Part of the problem is that we often fail to recognize abuse when it’s women on the administering end and men on the receiving end, a cultural blind spot with very deep roots.
Like, you know, news headlines that talk about a female teacher who “seduces” an underage male student, rather than using the correct word, “rapes.”

“Romps.” Can you imagine a newspaper headline describing a man’s “romps” with underage girls? At least it’s an R-word, I suppose, if not the right one…
There are a lot of reasons we don’t often recognize women who abuse even in situations where, if we told the same story with the sexes reversed, all of us would be like “wow, that’s super-abusive!” It’s outside the scope of this essay, but a few of them are deeply-held cultural narratives, expectations about what abusers and abuse victims look like, and simple old-fashioned laziness. Nobody has time to investigate every accusation, especially between people they don’t know personally, so it’s just plain easier to go with the conventional narrative. Tropes, like racism, exist because they’re tremendous intellectual labor-saving devices.2
As I’ve worked with my therapist over the last several years, I can now look back and see a lot of things in my previous relationships I once dismissed as “well, that’s kinda fucked up, I suppose, but I guess that’s just who she is, everyone has quirks” were, in fact, abuse. I simply didn’t recognize them at the time—even though I absolutely would have in a situation where the same thing happened with the sexes reversed—because I had an idea of what “an abuser” looks like that didn’t include women, and what “an abuse survivor” looks like that didn’t include me.
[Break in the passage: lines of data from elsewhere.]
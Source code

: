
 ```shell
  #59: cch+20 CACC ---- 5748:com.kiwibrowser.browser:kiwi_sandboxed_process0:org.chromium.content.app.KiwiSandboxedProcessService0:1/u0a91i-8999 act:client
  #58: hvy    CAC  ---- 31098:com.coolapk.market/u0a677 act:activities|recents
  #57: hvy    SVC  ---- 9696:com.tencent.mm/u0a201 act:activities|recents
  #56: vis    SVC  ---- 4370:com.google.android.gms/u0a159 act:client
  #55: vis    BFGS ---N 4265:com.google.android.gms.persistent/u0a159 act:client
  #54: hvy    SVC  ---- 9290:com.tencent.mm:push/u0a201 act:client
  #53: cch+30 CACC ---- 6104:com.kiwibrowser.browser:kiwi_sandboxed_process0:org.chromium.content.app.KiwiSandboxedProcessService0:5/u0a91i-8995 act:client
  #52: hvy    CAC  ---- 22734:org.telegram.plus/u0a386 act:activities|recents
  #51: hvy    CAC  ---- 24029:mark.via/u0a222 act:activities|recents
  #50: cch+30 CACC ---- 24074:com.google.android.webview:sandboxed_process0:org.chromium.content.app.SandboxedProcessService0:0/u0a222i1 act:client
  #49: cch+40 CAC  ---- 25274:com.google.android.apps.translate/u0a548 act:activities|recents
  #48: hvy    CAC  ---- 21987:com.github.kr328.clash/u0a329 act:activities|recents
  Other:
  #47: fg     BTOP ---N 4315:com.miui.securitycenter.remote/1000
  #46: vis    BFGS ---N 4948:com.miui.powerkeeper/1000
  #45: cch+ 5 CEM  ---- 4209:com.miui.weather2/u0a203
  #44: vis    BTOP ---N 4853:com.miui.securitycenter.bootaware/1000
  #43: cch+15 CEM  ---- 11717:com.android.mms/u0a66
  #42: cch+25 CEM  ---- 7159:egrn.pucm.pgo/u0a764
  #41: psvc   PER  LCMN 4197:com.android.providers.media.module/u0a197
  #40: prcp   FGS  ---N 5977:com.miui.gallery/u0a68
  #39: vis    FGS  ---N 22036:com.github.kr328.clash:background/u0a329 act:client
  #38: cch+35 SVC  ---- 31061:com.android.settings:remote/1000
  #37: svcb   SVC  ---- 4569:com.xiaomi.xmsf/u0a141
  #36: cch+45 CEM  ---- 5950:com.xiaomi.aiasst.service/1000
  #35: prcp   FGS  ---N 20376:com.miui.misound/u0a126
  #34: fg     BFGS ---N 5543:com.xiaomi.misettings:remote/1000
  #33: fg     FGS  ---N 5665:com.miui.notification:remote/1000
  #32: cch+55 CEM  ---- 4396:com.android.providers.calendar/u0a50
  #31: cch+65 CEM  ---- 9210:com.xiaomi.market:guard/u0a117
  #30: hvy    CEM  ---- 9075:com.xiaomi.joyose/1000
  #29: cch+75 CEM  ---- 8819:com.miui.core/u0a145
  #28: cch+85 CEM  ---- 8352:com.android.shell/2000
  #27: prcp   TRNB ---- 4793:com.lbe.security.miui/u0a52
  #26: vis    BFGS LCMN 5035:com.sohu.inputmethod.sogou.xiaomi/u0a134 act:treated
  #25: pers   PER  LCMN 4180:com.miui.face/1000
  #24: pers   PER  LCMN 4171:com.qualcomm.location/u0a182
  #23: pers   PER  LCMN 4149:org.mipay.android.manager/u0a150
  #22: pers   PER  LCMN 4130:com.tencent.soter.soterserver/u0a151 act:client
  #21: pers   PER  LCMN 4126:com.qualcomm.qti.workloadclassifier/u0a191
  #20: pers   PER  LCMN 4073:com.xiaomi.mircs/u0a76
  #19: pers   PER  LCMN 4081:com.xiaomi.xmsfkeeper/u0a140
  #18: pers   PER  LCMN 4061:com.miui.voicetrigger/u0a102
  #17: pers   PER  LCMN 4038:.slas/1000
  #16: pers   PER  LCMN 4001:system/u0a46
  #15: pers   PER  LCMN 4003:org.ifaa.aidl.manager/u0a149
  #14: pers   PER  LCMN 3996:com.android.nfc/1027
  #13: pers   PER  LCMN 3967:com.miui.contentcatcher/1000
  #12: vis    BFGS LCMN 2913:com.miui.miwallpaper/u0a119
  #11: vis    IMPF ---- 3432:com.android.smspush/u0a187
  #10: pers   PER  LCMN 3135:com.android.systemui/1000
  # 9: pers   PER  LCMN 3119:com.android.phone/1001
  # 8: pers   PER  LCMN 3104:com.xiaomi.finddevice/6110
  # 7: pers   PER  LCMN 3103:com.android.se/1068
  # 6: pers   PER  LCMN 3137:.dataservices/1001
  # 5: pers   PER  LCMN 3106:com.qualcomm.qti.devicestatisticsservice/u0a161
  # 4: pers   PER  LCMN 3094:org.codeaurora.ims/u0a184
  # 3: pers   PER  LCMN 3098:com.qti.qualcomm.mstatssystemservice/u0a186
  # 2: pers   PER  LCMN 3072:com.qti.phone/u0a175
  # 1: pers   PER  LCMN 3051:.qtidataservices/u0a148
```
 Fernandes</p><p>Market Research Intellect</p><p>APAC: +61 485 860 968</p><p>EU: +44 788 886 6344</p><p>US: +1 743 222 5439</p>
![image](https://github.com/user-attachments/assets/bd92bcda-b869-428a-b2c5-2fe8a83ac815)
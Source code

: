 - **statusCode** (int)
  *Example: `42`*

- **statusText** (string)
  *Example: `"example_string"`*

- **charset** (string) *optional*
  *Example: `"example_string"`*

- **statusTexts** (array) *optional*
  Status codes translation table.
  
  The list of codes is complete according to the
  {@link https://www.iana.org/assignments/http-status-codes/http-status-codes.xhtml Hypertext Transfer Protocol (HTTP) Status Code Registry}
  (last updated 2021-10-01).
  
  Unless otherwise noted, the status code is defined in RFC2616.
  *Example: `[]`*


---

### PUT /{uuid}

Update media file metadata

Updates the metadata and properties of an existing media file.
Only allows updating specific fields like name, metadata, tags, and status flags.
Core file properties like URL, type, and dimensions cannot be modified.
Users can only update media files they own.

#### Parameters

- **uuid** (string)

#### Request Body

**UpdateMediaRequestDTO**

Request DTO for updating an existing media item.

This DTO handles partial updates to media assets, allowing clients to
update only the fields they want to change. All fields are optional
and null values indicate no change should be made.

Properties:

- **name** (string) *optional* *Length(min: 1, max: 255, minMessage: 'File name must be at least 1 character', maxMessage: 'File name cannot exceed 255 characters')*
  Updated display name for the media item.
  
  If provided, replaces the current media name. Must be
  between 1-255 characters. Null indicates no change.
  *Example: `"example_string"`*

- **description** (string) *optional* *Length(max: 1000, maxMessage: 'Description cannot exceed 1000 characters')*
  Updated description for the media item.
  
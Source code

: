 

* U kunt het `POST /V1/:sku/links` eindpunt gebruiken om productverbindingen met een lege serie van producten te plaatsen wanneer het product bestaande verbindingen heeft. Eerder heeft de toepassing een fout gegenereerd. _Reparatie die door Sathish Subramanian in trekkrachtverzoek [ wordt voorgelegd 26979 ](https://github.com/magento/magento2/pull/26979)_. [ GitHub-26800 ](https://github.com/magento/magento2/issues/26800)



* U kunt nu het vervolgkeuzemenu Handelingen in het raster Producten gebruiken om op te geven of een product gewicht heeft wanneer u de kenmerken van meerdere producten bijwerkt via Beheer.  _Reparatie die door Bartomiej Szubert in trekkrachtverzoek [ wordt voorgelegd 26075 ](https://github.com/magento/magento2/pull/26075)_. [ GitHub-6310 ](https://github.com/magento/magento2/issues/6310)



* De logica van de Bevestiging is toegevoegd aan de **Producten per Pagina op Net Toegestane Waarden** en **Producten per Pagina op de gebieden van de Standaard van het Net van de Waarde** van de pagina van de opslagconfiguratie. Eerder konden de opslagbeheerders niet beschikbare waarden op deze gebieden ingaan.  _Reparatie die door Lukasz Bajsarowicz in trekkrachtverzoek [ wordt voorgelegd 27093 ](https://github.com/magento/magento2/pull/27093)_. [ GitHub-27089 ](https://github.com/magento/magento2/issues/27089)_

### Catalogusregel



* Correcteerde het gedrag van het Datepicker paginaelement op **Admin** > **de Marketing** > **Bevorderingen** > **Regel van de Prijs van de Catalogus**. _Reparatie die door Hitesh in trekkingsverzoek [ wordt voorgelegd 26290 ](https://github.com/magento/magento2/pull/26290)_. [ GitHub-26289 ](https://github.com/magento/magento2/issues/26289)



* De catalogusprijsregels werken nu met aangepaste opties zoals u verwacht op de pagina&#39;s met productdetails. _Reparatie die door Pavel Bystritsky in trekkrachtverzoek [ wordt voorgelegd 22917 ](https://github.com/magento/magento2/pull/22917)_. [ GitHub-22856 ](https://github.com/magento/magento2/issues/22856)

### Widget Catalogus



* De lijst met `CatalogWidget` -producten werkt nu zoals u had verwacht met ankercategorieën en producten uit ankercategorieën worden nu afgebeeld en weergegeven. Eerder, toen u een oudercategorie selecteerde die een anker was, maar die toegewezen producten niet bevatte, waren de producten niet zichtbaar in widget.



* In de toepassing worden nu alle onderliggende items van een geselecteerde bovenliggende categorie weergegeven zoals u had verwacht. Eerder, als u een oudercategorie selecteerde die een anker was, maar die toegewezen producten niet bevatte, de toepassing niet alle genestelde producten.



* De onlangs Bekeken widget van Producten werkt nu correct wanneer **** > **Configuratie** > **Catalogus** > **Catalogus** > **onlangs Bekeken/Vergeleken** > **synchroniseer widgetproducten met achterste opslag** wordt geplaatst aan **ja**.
Women can hit. Women can manipulate. Women can yell and break things, can punch and throw things, and we should never accept any of this simply because men are stronger so they’re not as likely to be seriously injured or killed. “Ha ha she punched him in the face because he didn’t buy her a diamond ring” is not okay.
Women are people. People sometimes abuse. Women sometimes abuse. Perhaps it’s time to take that seriously.